Insatisfação explícita

Insatisfação explícita

As manifestações convocadas pela internet são uma novidade, uma grande incógnita sobre a capacidade de mobilização de uma sociedade e uma nova forma de expressão política. Ninguém sabe ao certo quantas pessoas de fato atenderão a um chamado virtual. Nos dias que antecedem um protesto, muita gente se manifesta nas redes sociais anunciando que vai, mas na hora “H” não aparece. Outros tantos comparecem ser fazer alarde. Será um protesto com uma centena de gatos pingados ou uma manifestação com milhares de pessoas? Antigamente, lá nos anos 60, 70, 80 e até 90 eram os partidos políticos, empunhando megafones, que conduziam essas manifestações junto com entidades populares e sindicais. No modelo atual, com poderosos carros de som e as imagens aéreas captadas por drone, os políticos, quando comparecem, são discretos e se misturam no meio da horda de cidadãos comuns. A histórica passeata de Ribeirão Preto, no dia 15 de março, seguiu a essa nova dinâmica das manifestações sociais. Embora tenha havido uma organização prévia, o comparecimento massivo ocorreu espontaneamente. Foi um grito de desabafo diante do descalabro político e econômico.

Quem se aproximava da Praça Carlos Gomes no horário marcado, percebia algo diferente no ar. A cada virada de esquina, nas imediações da mobilização, o número de pessoas ia aumentando. Sozinhas, acompanhadas, em grupos familiares ou de amigos, essas pequenas multidões coloriram as ruas, quebrando aquela monotonia típica de um domingo pela manhã. Diferenças sutis distinguiam os cidadãos que participaram do protesto dos que ficaram alheios à mobilização. Na grande maioria, os que protestaram estavam vestidos com as cores da bandeira: o azul, o branco, o amarelo e o verde. Os demais seguiam a sua rotina um tanto surpresos com aquela inesperada movimentação.

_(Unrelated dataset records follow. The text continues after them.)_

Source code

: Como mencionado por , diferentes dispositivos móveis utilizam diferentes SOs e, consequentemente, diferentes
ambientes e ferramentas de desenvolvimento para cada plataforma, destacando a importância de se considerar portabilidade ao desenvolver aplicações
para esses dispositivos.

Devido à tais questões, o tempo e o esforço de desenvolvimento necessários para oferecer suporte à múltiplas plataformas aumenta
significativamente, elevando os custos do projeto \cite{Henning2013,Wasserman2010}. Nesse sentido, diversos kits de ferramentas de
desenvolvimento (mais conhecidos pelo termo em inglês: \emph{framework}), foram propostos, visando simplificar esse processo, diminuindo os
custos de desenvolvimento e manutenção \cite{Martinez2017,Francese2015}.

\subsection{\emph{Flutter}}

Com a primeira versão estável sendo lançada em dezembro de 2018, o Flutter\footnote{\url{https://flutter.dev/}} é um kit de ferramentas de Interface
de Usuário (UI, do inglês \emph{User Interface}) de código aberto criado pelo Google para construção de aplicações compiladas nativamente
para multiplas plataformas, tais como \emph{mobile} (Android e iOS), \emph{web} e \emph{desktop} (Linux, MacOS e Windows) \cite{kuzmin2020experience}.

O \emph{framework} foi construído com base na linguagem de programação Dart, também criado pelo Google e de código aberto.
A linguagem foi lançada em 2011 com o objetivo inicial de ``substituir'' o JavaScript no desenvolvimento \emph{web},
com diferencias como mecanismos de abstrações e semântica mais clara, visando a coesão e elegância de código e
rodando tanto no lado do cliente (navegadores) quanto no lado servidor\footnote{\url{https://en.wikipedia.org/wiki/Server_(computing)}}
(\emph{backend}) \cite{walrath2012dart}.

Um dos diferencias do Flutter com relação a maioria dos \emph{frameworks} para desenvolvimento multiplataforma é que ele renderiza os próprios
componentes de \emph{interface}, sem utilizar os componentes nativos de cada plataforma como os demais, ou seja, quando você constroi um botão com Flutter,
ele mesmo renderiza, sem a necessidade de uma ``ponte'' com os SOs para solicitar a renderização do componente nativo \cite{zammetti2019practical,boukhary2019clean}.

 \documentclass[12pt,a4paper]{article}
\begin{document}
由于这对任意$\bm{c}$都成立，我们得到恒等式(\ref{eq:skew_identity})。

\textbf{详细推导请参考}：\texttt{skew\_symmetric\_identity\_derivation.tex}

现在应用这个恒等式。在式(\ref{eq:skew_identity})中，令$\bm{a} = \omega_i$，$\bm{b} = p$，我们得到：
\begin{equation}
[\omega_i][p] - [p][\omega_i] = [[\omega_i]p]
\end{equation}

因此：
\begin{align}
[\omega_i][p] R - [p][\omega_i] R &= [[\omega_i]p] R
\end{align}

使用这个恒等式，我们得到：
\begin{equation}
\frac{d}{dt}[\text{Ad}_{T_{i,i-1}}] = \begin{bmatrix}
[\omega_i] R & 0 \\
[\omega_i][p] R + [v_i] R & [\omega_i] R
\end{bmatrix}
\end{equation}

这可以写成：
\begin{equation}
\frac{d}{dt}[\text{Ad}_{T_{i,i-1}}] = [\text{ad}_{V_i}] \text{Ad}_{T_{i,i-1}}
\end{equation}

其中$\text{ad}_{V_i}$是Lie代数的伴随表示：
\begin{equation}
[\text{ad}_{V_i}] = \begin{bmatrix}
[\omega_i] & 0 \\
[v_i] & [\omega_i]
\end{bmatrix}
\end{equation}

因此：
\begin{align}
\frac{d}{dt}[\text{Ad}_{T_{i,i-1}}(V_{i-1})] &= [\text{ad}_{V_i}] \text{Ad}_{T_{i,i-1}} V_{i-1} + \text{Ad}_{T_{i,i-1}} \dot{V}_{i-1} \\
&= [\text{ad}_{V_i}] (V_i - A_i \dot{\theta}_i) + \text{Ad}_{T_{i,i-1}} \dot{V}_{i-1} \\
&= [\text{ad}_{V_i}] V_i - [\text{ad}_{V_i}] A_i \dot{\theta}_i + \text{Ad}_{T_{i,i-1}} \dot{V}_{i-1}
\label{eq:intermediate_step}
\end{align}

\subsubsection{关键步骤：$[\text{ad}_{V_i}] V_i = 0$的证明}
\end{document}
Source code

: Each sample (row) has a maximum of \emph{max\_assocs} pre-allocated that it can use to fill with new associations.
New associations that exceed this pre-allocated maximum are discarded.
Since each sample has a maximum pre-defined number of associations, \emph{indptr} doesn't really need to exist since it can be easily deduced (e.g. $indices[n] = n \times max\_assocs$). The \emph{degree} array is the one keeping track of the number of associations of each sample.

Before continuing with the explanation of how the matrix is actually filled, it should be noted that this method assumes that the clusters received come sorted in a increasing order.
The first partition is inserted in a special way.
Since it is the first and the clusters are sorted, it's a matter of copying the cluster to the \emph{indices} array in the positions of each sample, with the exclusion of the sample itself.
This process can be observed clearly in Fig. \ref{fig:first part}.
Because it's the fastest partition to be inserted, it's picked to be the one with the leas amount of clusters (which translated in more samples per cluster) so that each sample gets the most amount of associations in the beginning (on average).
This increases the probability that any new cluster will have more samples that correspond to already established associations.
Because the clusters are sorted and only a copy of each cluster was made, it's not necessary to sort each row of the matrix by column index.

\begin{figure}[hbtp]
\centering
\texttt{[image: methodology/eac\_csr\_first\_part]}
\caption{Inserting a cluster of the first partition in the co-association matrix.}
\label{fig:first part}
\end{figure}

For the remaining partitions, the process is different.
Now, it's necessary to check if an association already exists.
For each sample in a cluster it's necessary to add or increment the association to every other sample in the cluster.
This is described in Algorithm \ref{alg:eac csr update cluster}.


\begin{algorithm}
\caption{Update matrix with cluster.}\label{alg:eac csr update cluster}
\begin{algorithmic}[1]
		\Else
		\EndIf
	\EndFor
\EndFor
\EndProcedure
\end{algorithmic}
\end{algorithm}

Por mais inusitado que pareça, na concentração, não havia uma única bandeira de partido político ou de entidade sindical. Os refrões do carro de som não eram puxados por um político. As milhares de faixas e de cartazes não traziam aquelas conhecidas palavras de ordem, mas eram criações autônomas, irônicas, de cidadãos descontentes com a safadeza política, com a corrupção ilimitada e com o aumento das tarifas públicas. Em outros tempos, algumas dessas bandeiras de protesto seriam impensáveis. “Obrigado Polícia Federal” dizia um cartaz. Outro agradecia a Polícia Militar, que durante toda a mobilização foi extremamente solícita e eficiente para bloquear o trânsito e garantir a segurança da passeata. As mensagens bem-humoradas faziam uma alusão direta ao desanimador noticiário político: “Eu não sabia”, “Queremos a punição do chefe”, “Nunca na história deste país houve tanta roubalheira” e o “Único acordo com corrupto é a cadeia”.

A participação dos ribeirãopretanos foi exemplar, uma das maiores ocorridas no país. O protesto civilizado superou ao de muitas capitais e registrou uma das maiores concentrações do interior do Estado. Teve mais gente protestando em Ribeirão Preto do que em Campinas. Com o apoio de um helicóptero, a Polícia Militar calculou em 35 mil pessoas o número de manifestantes. Foi um movimento vitorioso do ponto de vista quantitativo e qualitativo. Bem organizada e pacífica, a passeata ocorreu em um clima descontraído, familiar, sem o registro de nenhum incidente.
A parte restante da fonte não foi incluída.